Before I went out to prune RdO, I commented to DH how impossible it was for me to see the canes, looking up into the sun or even just the bright sky. Green, brown, who knew? So he suggested I wear my sunglasses. He's so brilliant! So I got my eye-doctor glasses for when he dilates my eyes. They're polarized and completely cover my regular glasses and worked like a charm. So I thought I'd show you what you need to do in this situation. That's when I saw how sunburned I was which I then told DH. He said you didn't have your hat on? I said you didn't tell me to. hehe
See ya in the funny papers!!


  1. Loved your funny rose pruning post, it is so identifiable. We had this week spring weather so I started pruning roses too. On a ladder wrestling with the roses and afterwards nasty prickles in my fingers despite wearing gloves. I prune in the same way like you, just doing what I think is right. Anyway your rosegarding looks promissing for coming season.

    1. Janneke, after seeing your wonderful garden on your blog I am thrilled to think you prune just like me - just doing what we think is right. Sometimes I wonder. It's beautiful that rose gardeners are the same everywhere - lovely! Thanks for your constant encouragement.

  2. Great post Sherry and I love that photo of you.


    1. Thank you, Lorraine, sometimes goofy stuff is fun, don't you think? You must be having spring already. I hope you're enjoying the wonder of it.

  3. Oh my! Your to do list is longer than mine. I didn't think that was possible. You garden is looking good.
    I love that last paragraph. Made me laugh.

    1. Yeah, David, it WAS kinda long. That's because I write down even the little stuff otherwise I forget. Glad you laughed. Laughter is good. Take care.

  4. Sherry,I like that your blog gives me a good idea of things to expect with our own roses. The photos are very educational to one with a group of young plants wondering what future growth will be like.

    1. Oh, Don, I'm so glad you mentioned that, because it's been my purpose to alleviate some of the anxiety for new gardeners. As I fumble through things for the first time, I figure even if I make mistakes they will be helpful for rose gardeners out there who haven't done them even once yet.

  5. :) what would we do with out such great husbands!

    Thank you I really love the pathways around each garden bed.

    1. You are so right, Crybrug. You must have one, too. For a while the paths were getting skinnier every year. I think now they're just right. Thank you for noticing.

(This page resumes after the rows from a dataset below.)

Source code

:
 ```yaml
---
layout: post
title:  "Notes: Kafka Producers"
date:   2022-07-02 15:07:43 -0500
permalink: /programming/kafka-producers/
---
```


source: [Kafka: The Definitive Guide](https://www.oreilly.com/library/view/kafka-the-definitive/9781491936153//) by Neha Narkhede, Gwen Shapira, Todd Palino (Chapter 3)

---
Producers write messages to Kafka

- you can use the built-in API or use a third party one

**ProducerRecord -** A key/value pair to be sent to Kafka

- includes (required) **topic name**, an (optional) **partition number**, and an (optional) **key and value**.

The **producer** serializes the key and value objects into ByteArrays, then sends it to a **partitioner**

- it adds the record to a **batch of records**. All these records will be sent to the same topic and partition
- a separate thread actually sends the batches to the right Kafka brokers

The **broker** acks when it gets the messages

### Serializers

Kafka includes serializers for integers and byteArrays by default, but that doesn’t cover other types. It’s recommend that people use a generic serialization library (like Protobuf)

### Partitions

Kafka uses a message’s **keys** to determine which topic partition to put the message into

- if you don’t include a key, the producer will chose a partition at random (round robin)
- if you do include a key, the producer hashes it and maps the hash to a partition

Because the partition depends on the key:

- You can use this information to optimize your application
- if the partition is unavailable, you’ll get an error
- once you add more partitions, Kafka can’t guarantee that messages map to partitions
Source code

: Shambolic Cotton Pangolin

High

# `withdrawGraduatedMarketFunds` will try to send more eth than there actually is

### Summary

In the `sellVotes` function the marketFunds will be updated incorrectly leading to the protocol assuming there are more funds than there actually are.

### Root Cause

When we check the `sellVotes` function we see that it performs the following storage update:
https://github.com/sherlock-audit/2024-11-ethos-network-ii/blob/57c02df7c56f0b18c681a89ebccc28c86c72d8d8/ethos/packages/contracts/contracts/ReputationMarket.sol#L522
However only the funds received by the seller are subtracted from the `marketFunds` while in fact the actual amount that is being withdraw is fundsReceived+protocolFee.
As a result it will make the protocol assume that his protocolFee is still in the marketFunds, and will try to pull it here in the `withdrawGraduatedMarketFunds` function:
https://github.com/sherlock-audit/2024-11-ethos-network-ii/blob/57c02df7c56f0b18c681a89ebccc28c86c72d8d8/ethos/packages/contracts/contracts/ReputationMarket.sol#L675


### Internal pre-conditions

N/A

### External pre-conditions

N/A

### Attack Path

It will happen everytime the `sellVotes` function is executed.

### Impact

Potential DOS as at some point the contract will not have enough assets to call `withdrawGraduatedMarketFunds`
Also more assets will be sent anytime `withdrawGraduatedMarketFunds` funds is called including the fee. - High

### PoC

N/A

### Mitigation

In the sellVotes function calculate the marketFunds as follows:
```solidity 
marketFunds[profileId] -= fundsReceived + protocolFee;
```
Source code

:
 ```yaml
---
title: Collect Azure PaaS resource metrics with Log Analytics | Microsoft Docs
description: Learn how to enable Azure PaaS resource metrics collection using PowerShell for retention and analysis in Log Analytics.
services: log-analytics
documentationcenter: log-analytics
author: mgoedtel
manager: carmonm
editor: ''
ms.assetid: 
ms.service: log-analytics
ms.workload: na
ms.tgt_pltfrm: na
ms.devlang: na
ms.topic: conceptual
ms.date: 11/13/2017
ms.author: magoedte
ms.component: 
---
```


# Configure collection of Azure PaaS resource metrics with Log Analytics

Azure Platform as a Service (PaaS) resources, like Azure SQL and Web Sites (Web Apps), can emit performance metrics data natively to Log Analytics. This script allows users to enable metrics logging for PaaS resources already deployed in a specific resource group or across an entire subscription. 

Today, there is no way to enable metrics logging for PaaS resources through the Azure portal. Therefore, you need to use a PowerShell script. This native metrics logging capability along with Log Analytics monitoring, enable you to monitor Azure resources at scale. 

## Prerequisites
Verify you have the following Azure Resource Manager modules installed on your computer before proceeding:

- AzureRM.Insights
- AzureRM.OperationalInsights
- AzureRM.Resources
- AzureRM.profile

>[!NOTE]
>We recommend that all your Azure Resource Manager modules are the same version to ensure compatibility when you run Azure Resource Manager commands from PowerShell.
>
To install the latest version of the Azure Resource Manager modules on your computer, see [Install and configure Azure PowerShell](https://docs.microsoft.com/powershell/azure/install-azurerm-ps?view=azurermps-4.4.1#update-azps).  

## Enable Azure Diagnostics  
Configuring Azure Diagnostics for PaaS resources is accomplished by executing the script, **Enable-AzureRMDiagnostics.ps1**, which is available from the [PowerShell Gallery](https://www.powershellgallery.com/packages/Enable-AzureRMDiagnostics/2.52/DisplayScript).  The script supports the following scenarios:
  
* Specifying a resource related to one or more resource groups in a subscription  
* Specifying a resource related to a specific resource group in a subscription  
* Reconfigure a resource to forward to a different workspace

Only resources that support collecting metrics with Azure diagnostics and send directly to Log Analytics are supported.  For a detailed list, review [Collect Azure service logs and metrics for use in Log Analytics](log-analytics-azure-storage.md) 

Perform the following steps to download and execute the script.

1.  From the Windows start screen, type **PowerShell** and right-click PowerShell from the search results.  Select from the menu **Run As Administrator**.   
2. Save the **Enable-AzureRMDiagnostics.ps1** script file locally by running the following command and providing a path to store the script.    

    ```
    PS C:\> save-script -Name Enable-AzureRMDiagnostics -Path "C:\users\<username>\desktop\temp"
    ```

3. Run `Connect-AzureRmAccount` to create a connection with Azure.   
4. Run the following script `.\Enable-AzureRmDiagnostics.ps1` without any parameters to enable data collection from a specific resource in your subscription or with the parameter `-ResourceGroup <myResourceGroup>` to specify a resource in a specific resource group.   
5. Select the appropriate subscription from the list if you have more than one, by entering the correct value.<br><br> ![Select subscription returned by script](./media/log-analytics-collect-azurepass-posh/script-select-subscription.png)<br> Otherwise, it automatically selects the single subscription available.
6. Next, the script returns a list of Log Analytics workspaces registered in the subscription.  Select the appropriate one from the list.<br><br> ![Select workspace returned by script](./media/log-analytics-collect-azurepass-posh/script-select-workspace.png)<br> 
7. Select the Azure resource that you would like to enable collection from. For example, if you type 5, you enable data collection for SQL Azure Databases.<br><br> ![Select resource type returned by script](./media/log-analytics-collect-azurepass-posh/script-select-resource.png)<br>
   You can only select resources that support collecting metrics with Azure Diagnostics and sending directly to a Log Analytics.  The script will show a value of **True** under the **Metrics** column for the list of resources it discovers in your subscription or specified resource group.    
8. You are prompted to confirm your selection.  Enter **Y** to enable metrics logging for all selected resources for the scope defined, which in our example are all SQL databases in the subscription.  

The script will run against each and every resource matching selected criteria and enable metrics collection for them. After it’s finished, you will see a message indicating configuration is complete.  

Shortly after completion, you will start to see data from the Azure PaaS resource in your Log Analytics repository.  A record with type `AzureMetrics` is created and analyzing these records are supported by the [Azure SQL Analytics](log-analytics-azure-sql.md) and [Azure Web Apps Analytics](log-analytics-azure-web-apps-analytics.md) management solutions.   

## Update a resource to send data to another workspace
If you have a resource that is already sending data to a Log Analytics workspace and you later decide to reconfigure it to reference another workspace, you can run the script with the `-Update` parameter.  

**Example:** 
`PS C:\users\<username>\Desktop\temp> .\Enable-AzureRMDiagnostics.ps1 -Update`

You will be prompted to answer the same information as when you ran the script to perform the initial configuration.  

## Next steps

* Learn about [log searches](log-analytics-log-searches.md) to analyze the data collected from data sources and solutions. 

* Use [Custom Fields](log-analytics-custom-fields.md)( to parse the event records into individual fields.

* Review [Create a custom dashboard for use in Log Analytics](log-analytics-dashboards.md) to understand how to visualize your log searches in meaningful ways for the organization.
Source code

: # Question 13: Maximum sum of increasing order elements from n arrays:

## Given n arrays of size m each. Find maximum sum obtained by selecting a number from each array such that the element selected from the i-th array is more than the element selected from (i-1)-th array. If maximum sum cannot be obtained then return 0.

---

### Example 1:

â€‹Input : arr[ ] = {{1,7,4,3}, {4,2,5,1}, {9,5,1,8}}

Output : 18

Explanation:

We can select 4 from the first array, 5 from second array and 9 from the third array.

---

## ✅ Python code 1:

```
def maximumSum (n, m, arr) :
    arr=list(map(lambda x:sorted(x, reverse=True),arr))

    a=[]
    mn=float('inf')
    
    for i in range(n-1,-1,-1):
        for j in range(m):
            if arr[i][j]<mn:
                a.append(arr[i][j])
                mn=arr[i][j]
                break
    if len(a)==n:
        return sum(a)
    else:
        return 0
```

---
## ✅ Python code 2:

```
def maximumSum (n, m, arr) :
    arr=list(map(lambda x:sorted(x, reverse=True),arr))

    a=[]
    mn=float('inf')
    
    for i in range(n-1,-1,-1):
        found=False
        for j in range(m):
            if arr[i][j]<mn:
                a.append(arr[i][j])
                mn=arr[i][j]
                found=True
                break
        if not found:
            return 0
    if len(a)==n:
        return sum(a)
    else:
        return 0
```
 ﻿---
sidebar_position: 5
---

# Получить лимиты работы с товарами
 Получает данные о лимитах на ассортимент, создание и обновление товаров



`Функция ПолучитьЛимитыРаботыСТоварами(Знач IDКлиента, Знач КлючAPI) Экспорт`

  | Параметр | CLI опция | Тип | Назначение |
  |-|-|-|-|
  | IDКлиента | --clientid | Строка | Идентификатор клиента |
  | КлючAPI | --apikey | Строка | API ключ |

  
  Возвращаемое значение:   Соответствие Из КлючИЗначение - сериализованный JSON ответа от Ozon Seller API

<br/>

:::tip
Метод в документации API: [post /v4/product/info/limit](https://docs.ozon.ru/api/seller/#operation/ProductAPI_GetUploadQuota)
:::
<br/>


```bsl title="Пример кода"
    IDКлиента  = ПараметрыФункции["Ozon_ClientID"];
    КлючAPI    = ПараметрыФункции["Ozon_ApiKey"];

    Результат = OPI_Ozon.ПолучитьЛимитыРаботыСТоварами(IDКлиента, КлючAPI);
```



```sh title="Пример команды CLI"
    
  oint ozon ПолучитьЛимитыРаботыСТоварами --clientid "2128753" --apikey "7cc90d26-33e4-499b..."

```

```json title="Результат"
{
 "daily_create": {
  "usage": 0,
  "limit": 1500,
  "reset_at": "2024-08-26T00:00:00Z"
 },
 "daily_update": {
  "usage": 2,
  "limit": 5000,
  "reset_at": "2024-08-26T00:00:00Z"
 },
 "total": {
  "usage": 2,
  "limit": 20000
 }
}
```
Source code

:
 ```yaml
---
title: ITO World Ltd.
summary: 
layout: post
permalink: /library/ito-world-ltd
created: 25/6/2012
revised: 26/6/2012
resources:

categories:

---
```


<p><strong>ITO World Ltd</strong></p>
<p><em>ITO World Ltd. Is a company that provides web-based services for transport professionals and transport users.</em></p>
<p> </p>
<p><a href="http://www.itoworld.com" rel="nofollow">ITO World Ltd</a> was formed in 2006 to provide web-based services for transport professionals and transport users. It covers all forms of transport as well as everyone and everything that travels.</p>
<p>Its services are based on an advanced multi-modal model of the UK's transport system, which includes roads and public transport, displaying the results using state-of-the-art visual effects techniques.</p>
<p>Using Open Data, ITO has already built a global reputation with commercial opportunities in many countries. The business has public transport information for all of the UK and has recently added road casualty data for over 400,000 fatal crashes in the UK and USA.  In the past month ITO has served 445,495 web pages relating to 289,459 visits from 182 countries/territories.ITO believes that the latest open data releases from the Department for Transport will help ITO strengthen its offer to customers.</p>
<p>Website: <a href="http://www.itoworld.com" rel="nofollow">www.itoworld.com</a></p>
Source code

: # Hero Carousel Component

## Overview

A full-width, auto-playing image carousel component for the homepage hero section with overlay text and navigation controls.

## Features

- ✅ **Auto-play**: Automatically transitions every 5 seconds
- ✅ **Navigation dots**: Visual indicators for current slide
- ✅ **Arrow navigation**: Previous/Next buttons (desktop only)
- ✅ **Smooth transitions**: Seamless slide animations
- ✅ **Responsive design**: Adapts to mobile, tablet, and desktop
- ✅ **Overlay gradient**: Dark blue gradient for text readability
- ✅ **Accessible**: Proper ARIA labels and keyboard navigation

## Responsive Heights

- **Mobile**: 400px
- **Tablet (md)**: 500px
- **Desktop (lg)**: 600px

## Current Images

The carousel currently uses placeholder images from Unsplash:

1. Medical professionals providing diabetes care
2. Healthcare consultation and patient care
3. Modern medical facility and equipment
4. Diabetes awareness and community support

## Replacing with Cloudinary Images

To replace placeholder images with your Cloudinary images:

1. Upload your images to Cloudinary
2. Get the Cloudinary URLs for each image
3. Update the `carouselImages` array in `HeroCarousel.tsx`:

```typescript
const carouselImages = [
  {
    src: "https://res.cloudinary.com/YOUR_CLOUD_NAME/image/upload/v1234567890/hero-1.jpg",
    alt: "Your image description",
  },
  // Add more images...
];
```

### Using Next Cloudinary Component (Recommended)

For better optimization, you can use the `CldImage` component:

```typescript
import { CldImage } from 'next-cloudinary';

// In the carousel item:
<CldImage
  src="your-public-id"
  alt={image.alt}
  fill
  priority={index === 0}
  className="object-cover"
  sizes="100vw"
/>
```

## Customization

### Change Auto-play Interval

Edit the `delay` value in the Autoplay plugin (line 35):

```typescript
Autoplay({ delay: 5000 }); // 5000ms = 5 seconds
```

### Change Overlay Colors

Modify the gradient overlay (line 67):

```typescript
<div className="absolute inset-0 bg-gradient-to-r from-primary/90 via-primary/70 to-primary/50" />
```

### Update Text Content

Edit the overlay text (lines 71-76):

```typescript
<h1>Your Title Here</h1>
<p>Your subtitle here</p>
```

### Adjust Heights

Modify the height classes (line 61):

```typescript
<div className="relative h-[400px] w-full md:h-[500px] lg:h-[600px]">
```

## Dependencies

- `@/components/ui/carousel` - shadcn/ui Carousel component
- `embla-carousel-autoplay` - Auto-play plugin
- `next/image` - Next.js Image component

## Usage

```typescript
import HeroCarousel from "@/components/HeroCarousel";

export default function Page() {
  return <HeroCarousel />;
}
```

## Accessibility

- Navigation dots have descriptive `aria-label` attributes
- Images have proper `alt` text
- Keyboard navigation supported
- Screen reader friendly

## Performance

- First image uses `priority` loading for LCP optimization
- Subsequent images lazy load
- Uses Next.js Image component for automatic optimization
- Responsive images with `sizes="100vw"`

  6. I'm glad you posted bare root golden showers are fast growers..and now I need to train it up a pillar. How do you like Princess Diana? Haven't found Belinda's dream but I did run across Princess she comparable?

    1. Hi, Janie, the Princess Diana I refer to is a clematis. I don't have a rose by that name, and I'm not familiar with it. I hope you find Belinda's Dream. She's a great rose for the deep south. Re Golden Showers: try to be careful with those young canes. I found out the hard way that they can snap easier than you'd think.

  7. Very interesting posts. I am trying to perfect my irrigation in Webster NY. Do you have any tips or suggestions? Thanks.

  8. Seems like its a lot of things-to-do.. "I know I've said this before, but I had no clue where to start cutting. I felt like a rookie dentist having to pull his first tooth - without novacaine... for the patient."

    Definitely the starting point in cutting seems to be confusing.